Vision-based 3D occupancy prediction in autonomous driving: a review and outlook
- URL: http://arxiv.org/abs/2405.02595v2
- Date: Mon, 8 Jul 2024 06:30:01 GMT
- Title: Vision-based 3D occupancy prediction in autonomous driving: a review and outlook
- Authors: Yanan Zhang, Jinqing Zhang, Zengran Wang, Junhao Xu, Di Huang,
- Abstract summary: We introduce the background of vision-based 3D occupancy prediction and discuss the challenges in this task.
We conduct a comprehensive survey of the progress in vision-based 3D occupancy prediction from three aspects.
We present a summary of prevailing research trends and propose some inspiring future outlooks.

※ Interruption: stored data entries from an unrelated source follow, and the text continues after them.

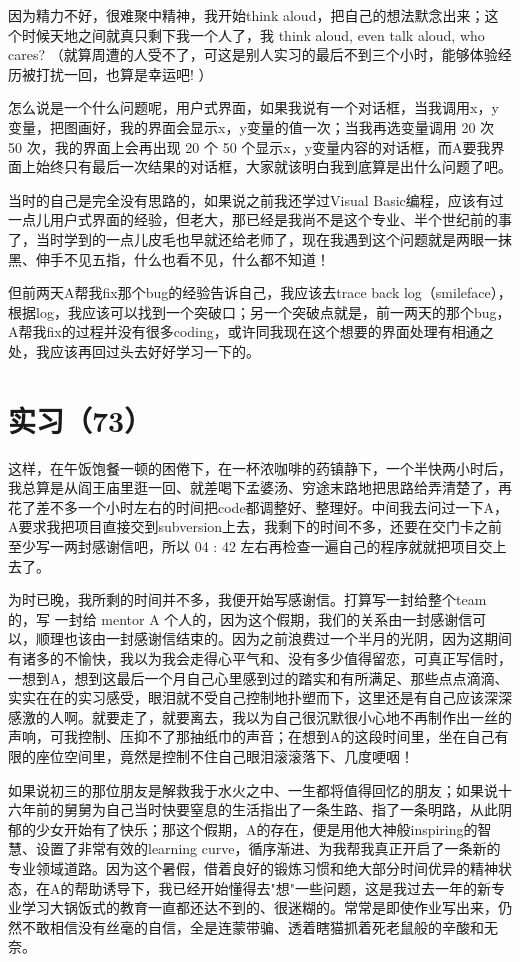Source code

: \documentclass[12pt]{book}
\begin{document}
因为精力不好，很难聚中精神，我开始think aloud，把自己的想法默念出来；这个时候天地之间就真只剩下我一个人了，我 think aloud, even talk aloud, who cares? （就算周遭的人受不了，可这是别人实习的最后不到三个小时，能够体验经历被打扰一回，也算是幸运吧! ）

怎么说是一个什么问题呢，用户式界面，如果我说有一个对话框，当我调用x，y变量，把图画好，我的界面会显示x，y变量的值一次；当我再选变量调用 20 次 50 次，我的界面上会再出现 20 个 50 个显示x，y变量内容的对话框，而A要我界面上始终只有最后一次结果的对话框，大家就该明白我到底算是出什么问题了吧。

当时的自己是完全没有思路的，如果说之前我还学过Visual Basic编程，应该有过一点儿用户式界面的经验，但老大，那已经是我尚不是这个专业、半个世纪前的事了，当时学到的一点儿皮毛也早就还给老师了，现在我遇到这个问题就是两眼一抹黑、伸手不见五指，什么也看不见，什么都不知道！

但前两天A帮我fix那个bug的经验告诉自己，我应该去trace back log（smileface），根据log，我应该可以找到一个突破口；另一个突破点就是，前一两天的那个bug，A帮我fix的过程并没有很多coding，或许同我现在这个想要的界面处理有相通之处，我应该再回过头去好好学习一下的。　


\section{实习（73）　}
\label{sec-5-76}

这样，在午饭饱餐一顿的困倦下，在一杯浓咖啡的药镇静下，一个半快两小时后，我总算是从阎王庙里逛一回、就差喝下孟婆汤、穷途末路地把思路给弄清楚了，再花了差不多一个小时左右的时间把code都调整好、整理好。中间我去问过一下A，A要求我把项目直接交到subversion上去，我剩下的时间不多，还要在交门卡之前至少写一两封感谢信吧，所以 04 : 42 左右再检查一遍自己的程序就就把项目交上去了。　

为时已晚，我所剩的时间并不多，我便开始写感谢信。打算写一封给整个team的，写 一封给 mentor A 个人的，因为这个假期，我们的关系由一封感谢信可以，顺理也该由一封感谢信结束的。因为之前浪费过一个半月的光阴，因为这期间有诸多的不愉快，我以为我会走得心平气和、没有多少值得留恋，可真正写信时，一想到A，想到这最后一个月自己心里感到过的踏实和有所满足、那些点点滴滴、实实在在的实习感受，眼泪就不受自己控制地扑塑而下，这里还是有自己应该深深感激的人啊。就要走了，就要离去，我以为自己很沉默很小心地不再制作出一丝的声响，可我控制、压抑不了那抽纸巾的声音；在想到A的这段时间里，坐在自己有限的座位空间里，竟然是控制不住自己眼泪滚滚落下、几度哽咽！

如果说初三的那位朋友是解救我于水火之中、一生都将值得回忆的朋友；如果说十六年前的舅舅为自己当时快要窒息的生活指出了一条生路、指了一条明路，从此阴郁的少女开始有了快乐；那这个假期，A的存在，便是用他大神般inspiring的智慧、设置了非常有效的learning curve，循序渐进、为我帮我真正开启了一条新的专业领域道路。因为这个暑假，借着良好的锻炼习惯和绝大部分时间优异的精神状态，在A的帮助诱导下，我已经开始懂得去"想"一些问题，这是我过去一年的新专业学习大锅饭式的教育一直都还达不到的、很迷糊的。常常是即使作业写出来，仍然不敢相信没有丝毫的自信，全是连蒙带骗、透着瞎猫抓着死老鼠般的辛酸和无奈。
\end{document}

- Score: 19.939380586314673
- License: http://arxiv.org/licenses/nonexclusive-distrib/1.0/
- Abstract: In recent years, autonomous driving has garnered escalating attention for its potential to relieve drivers' burdens and improve driving safety. Vision-based 3D occupancy prediction, which predicts the spatial occupancy status and semantics of 3D voxel grids around the autonomous vehicle from image inputs, is an emerging perception task suitable for cost-effective perception system of autonomous driving. Although numerous studies have demonstrated the greater advantages of 3D occupancy prediction over object-centric perception tasks, there is still a lack of a dedicated review focusing on this rapidly developing field. In this paper, we first introduce the background of vision-based 3D occupancy prediction and discuss the challenges in this task. Secondly, we conduct a comprehensive survey of the progress in vision-based 3D occupancy prediction from three aspects: feature enhancement, deployment friendliness and label efficiency, and provide an in-depth analysis of the potentials and challenges of each category of methods. Finally, we present a summary of prevailing research trends and propose some inspiring future outlooks. To provide a valuable reference for researchers, a regularly updated collection of related papers, datasets, and codes is organized at https://github.com/zya3d/Awesome-3D-Occupancy-Prediction.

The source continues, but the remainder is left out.